During Monday’s trading session in Asia, the Indian Rupee (INR) demonstrated a modest gain against the US Dollar (USD), buoyed by a weakening USD amid the uncertainties surrounding the upcoming US presidential election. The decline in the USD has prompted an unwinding of long positions. However, ongoing concerns regarding foreign capital outflows and climbing crude oil prices may limit substantial gains for the INR in the short term.
This week, all eyes are on the US presidential elections and the Federal Reserve’s interest rate decisions, both of which are expected to influence market volatility. The Federal Reserve is projected to implement a rate cut of 25 basis points during its November meeting. Additionally, investors are keenly awaiting the release of the HSBC Manufacturing Purchasing Managers’ Index (PMI) for India, which is scheduled for later on Monday.
Market analysts anticipate that the Indian Rupee will largely trade within a narrow range against the USD over the following year.
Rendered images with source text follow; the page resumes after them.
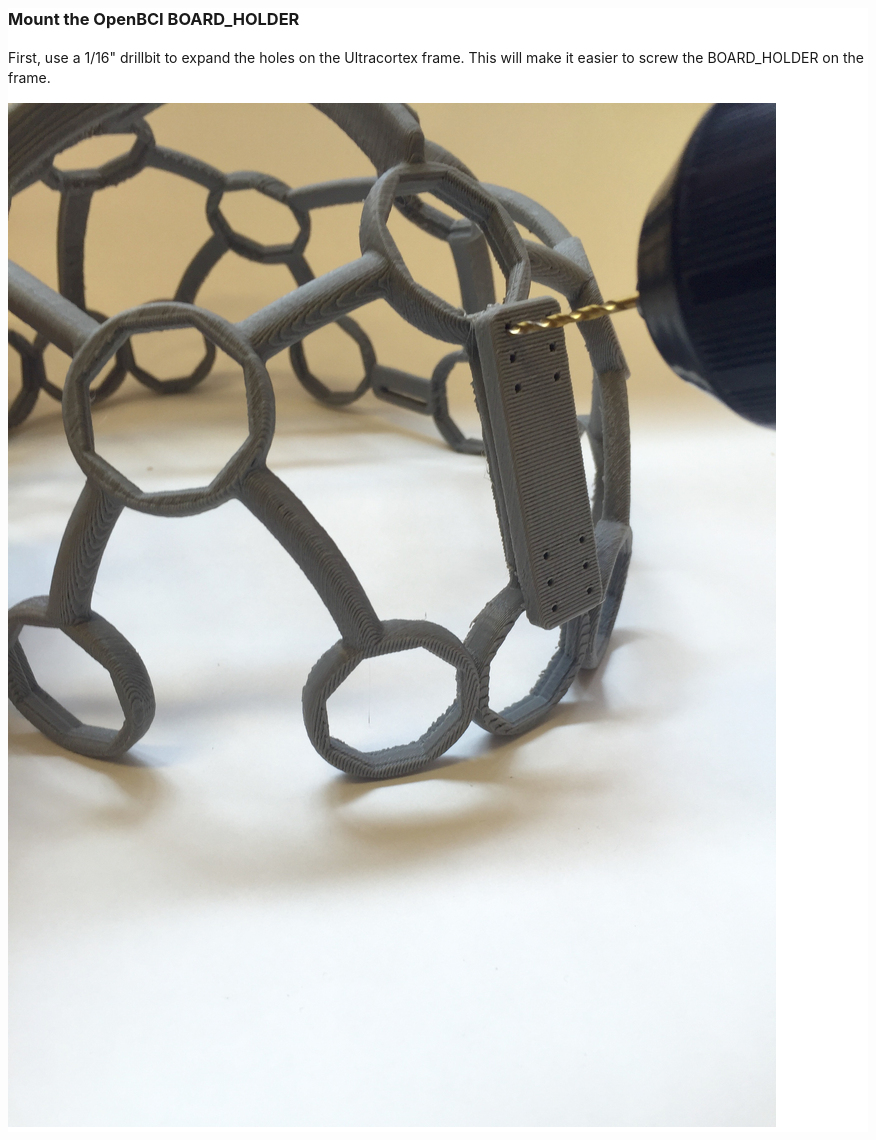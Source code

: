 ### Mount the OpenBCI BOARD_HOLDER

First, use a 1/16" drillbit to expand the holes on the Ultracortex frame. This will make it easier to screw the BOARD_HOLDER on the frame.

![image](../assets/UCM3_Nova_Revised-image_assets/drilling_frame.jpg)
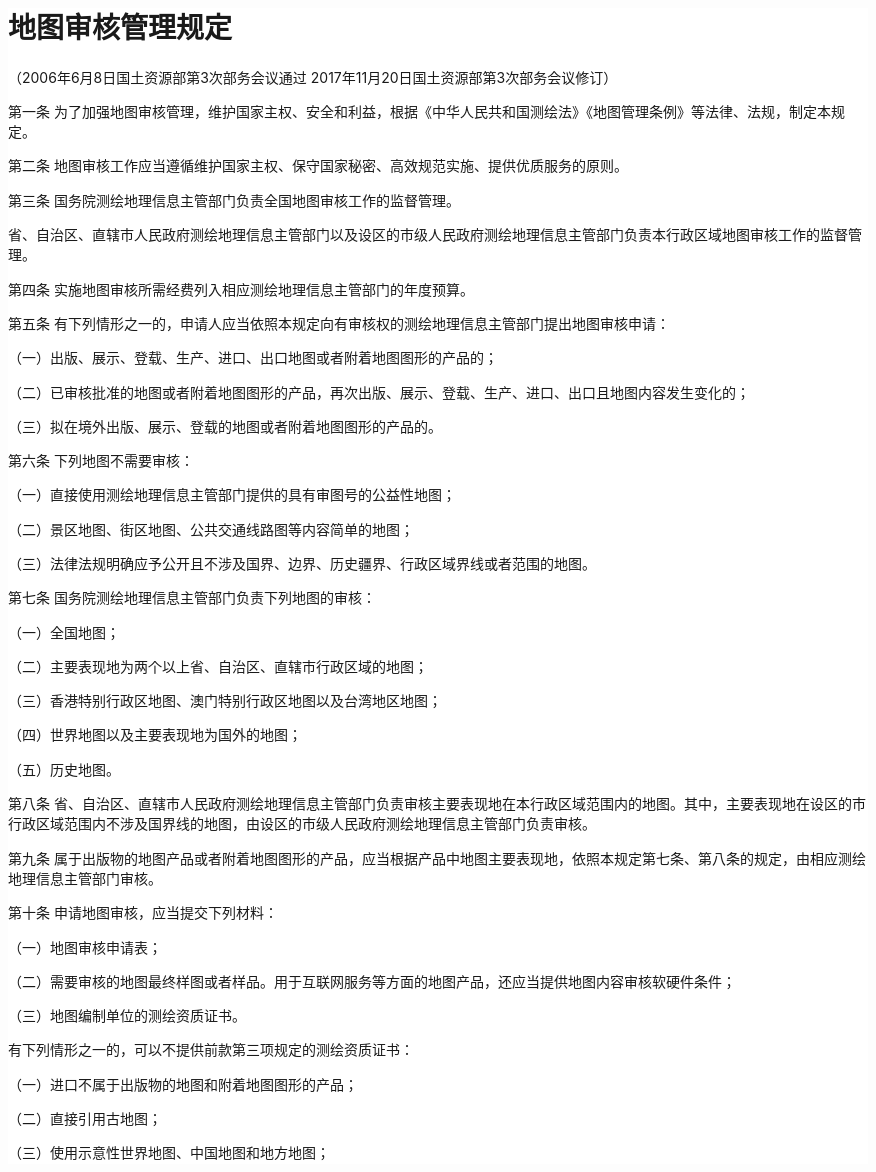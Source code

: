 # 地图审核管理规定

（2006年6月8日国土资源部第3次部务会议通过 2017年11月20日国土资源部第3次部务会议修订）

第一条 为了加强地图审核管理，维护国家主权、安全和利益，根据《中华人民共和国测绘法》《地图管理条例》等法律、法规，制定本规定。

第二条 地图审核工作应当遵循维护国家主权、保守国家秘密、高效规范实施、提供优质服务的原则。

第三条 国务院测绘地理信息主管部门负责全国地图审核工作的监督管理。

省、自治区、直辖市人民政府测绘地理信息主管部门以及设区的市级人民政府测绘地理信息主管部门负责本行政区域地图审核工作的监督管理。

第四条 实施地图审核所需经费列入相应测绘地理信息主管部门的年度预算。

第五条 有下列情形之一的，申请人应当依照本规定向有审核权的测绘地理信息主管部门提出地图审核申请：

（一）出版、展示、登载、生产、进口、出口地图或者附着地图图形的产品的；

（二）已审核批准的地图或者附着地图图形的产品，再次出版、展示、登载、生产、进口、出口且地图内容发生变化的；

（三）拟在境外出版、展示、登载的地图或者附着地图图形的产品的。

第六条 下列地图不需要审核：

（一）直接使用测绘地理信息主管部门提供的具有审图号的公益性地图；

（二）景区地图、街区地图、公共交通线路图等内容简单的地图；

（三）法律法规明确应予公开且不涉及国界、边界、历史疆界、行政区域界线或者范围的地图。

第七条 国务院测绘地理信息主管部门负责下列地图的审核：

（一）全国地图；

（二）主要表现地为两个以上省、自治区、直辖市行政区域的地图；

（三）香港特别行政区地图、澳门特别行政区地图以及台湾地区地图；

（四）世界地图以及主要表现地为国外的地图；

（五）历史地图。

第八条 省、自治区、直辖市人民政府测绘地理信息主管部门负责审核主要表现地在本行政区域范围内的地图。其中，主要表现地在设区的市行政区域范围内不涉及国界线的地图，由设区的市级人民政府测绘地理信息主管部门负责审核。

第九条 属于出版物的地图产品或者附着地图图形的产品，应当根据产品中地图主要表现地，依照本规定第七条、第八条的规定，由相应测绘地理信息主管部门审核。

第十条 申请地图审核，应当提交下列材料：

（一）地图审核申请表；

（二）需要审核的地图最终样图或者样品。用于互联网服务等方面的地图产品，还应当提供地图内容审核软硬件条件；

（三）地图编制单位的测绘资质证书。

有下列情形之一的，可以不提供前款第三项规定的测绘资质证书：

（一）进口不属于出版物的地图和附着地图图形的产品；

（二）直接引用古地图；

（三）使用示意性世界地图、中国地图和地方地图；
This is attributed to the Reserve Bank of India’s (RBI) consistent interventions aimed at stabilizing the currency by dipping into foreign exchange reserves. An economist pointed out that this intervention strategy has been a long-standing practice since the post-pandemic period.
In the United States, employment data revealed that Nonfarm Payrolls increased by 12,000 in October, a significant drop compared to the previous month’s adjusted gain of 223,000. This figure fell short of market expectations, while the Unemployment Rate remained steady at 4.1%.
Despite the Indian Rupee experiencing a slight downturn, the overall outlook against the USD remains positive, with momentum upheld above the significant 100-day Exponential Moving Average (EMA). Resistance for the USD/INR pair is observed at the upper boundary of an ascending trend channel around 84.24, while the lower limit sits near 84.05, which, if breached, could lead towards the 83.78 level.